> TASK ITEM: Without any pictures, print exactly the lines that run from the start of the data through the line containing "Multicloud ConfigMaps can".

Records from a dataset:
════════════════

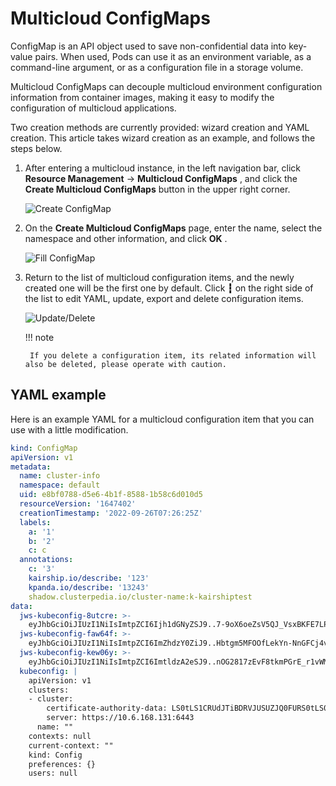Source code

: # Multicloud ConfigMaps

ConfigMap is an API object used to save non-confidential data into key-value pairs.
When used, Pods can use it as an environment variable, as a command-line argument, or as a configuration file in a storage volume.

Multicloud ConfigMaps can decouple multicloud environment configuration information from container images, making it easy to modify the configuration of multicloud applications.

Two creation methods are currently provided: wizard creation and YAML creation. This article takes wizard creation as an example, and follows the steps below.

1. After entering a multicloud instance, in the left navigation bar, click __Resource Management__ -> __Multicloud ConfigMaps__ , and click the __Create Multicloud ConfigMaps__ button in the upper right corner.

    ![Create ConfigMap](https://docs.daocloud.io/daocloud-docs-images/docs/en/docs/kairship/images/config01.png)

2. On the __Create Multicloud ConfigMaps__ page, enter the name, select the namespace and other information, and click __OK__ .

    ![Fill ConfigMap](https://docs.daocloud.io/daocloud-docs-images/docs/en/docs/kairship/images/config02.png)

3. Return to the list of multicloud configuration items, and the newly created one will be the first one by default. Click __┇__ on the right side of the list to edit YAML, update, export and delete configuration items.

    ![Update/Delete](https://docs.daocloud.io/daocloud-docs-images/docs/en/docs/kairship/images/config03.png)

    !!! note

        If you delete a configuration item, its related information will also be deleted, please operate with caution.

## YAML example

Here is an example YAML for a multicloud configuration item that you can use with a little modification.

```yaml
kind: ConfigMap
apiVersion: v1
metadata:
  name: cluster-info
  namespace: default
  uid: e8bf0788-d5e6-4b1f-8588-1b58c6d010d5
  resourceVersion: '1647402'
  creationTimestamp: '2022-09-26T07:26:25Z'
  labels:
    a: '1'
    b: '2'
    c: c
  annotations:
    c: '3'
    kairship.io/describe: '123'
    kpanda.io/describe: '13243'
    shadow.clusterpedia.io/cluster-name:k-kairshiptest
data:
  jws-kubeconfig-8utcre: >-
    eyJhbGciOiJIUzI1NiIsImtpZCI6Ijh1dGNyZSJ9..7-9oX6oeZsV5QJ_VsxBKFE7LPFMmfYX4bQM3IDDBw80
  jws-kubeconfig-faw64f: >-
    eyJhbGciOiJIUzI1NiIsImtpZCI6ImZhdzY0ZiJ9..Hbtgm5MFOOfLekYn-NnGFCj4vm-D1QS1h-Tm3ywcMr4
  jws-kubeconfig-kew06y: >-
    eyJhbGciOiJIUzI1NiIsImtpZCI6ImtldzA2eSJ9..nOG2817zEvF8tkmPGrE_r1vWM4kvA-5v6i29EA73Jb0
  kubeconfig: |
    apiVersion: v1
    clusters:
    - cluster:
        certificate-authority-data: LS0tLS1CRUdJTiBDRVJUSUZJQ0FURS0tLS0tCk1JSUMvakNDQWVhZ0F3SUJBZ0lCQURBTkJna3Foa2lHOXcwQkFRc0ZBREFWTVJNd0VRWURWUVFERXdwcmRXSmwKY201bGRHVnpN QjRYRFRJeU1Ea3lOakF6TXprek5Wb1hEVE15TURreU16QXpNemt6TlZvd0ZURVRNQkVHQTFVRQpBeE1LYTNWaVpYSnVaWFJsY3pDQ0FTSXdEUVlKS29aSWh2Y05BUUVCQlFBRGdnRVBBRENDQ VFvQ2dnRUJBTVhYCkNSS2F6QnlFRithVWNuVHFGVVFST0JxUXZabjc4Q3h5Rnl5QVdvU0NhK1hFTkZJZVBPaGdudmd2Z1VadzZ1bmYKZWN4ZHJRblltMzRNOE1rQ0dDK21hTDNtWXJ HTUNpVGl0dnNqMllOd3NCMjh4TlZPQ052UG5iZWRKOTFIYWdhbAprQ3psWGR0STlNLzdCK0xoQWdYcXlPS0NpVTd4U1ZGKzl6dGYvTU9odGlXVmpGR3RxUjZNZUk3TnRaZmY2cXZx CkJmMUVpSlR2QXBVK0l4NWh6ajJJYUVHWStzTTUzSC8vSnhjVHFRdmRjVXJOUW5SbXVZS2t0eDV5TWwzTHh5K28KcjJkbElhTVRnQi9GeWF1ZEIrTmZzLzF2a3IxcTdnek5xc1 NGSFVhQlhZWUlTYXQ5V1MwRmhpVXpHbENDZjFjdQpaRjBlNU10V2M2UXRVSXZZenI4Q0F3RUFBYU5aTUZjd0RnWURWUjBQQVFIL0JBUURBZ0trTUE4R0ExVWRFd0VCCi93UUZNQU1CQ WY4d0hRWURWUjBPQkJZRUZMd0VUMm1PZlVQc3hjZHhTZ1Z1VVpvdVRtekRNQlVHQTFVZEVRUU8KTUF5Q0NtdDFZbVZ5Ym1WMFpYTXdEUVlKS29aSWh2Y05BUUVMQlFBRGdnRUJB QWRQSHlNSW1zc1JLOTY0eWExbQpHRXVBMzNwUU9wdkJzSWJRZHI4R1diRWoyakk1eUZ1UVBJV3loOGRJTjE1VnN0YldSekZSZkRHQ1pWSGh6RWdMCks1U1dsMFU3MDVzQUd4UGFaQ3hEVUx 0alBRSEgwNVdodzBaUkYxdHB5K2RPNk5MeWJwTVdpU2FndlFqQmpTMy8KVjZZbHc2NDFMdDc0eU9QcUJDckFKWUtYOTUzanhEdWZNSjNVV0dBa1VpaVVLWTcycXBCWGxvNVkyU2RCTmVTZwo5ME 1TQ25VdDA2YkRtQ0lMaGI0OVVnZTFvamdldVVFVHJkeGppNWplQWp3bHpvZTFRcmY1bnZnRnlNV0tlK05oCnRIajdHRktHRnArVHJxSVh1TmVPc1dER3o0WldtQ3Z1bm8zRXdhSUdRNThKZ Wk3YjM5d2F0ZWY1K3FlOStNTWIKZ1BzPQotLS0tLUVORCBDRVJUSUZJQ0FURS0tLS0tCg==
        server: https://10.6.168.131:6443
      name: ""
    contexts: null
    current-context: ""
    kind: Config
    preferences: {}
    users: null
```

════════════════

> EXERCISE SOLUTION:
Source code

: # Multicloud ConfigMaps

ConfigMap is an API object used to save non-confidential data into key-value pairs.
When used, Pods can use it as an environment variable, as a command-line argument, or as a configuration file in a storage volume.

Multicloud ConfigMaps can decouple multicloud environment configuration information from container images, making it easy to modify the configuration of multicloud applications.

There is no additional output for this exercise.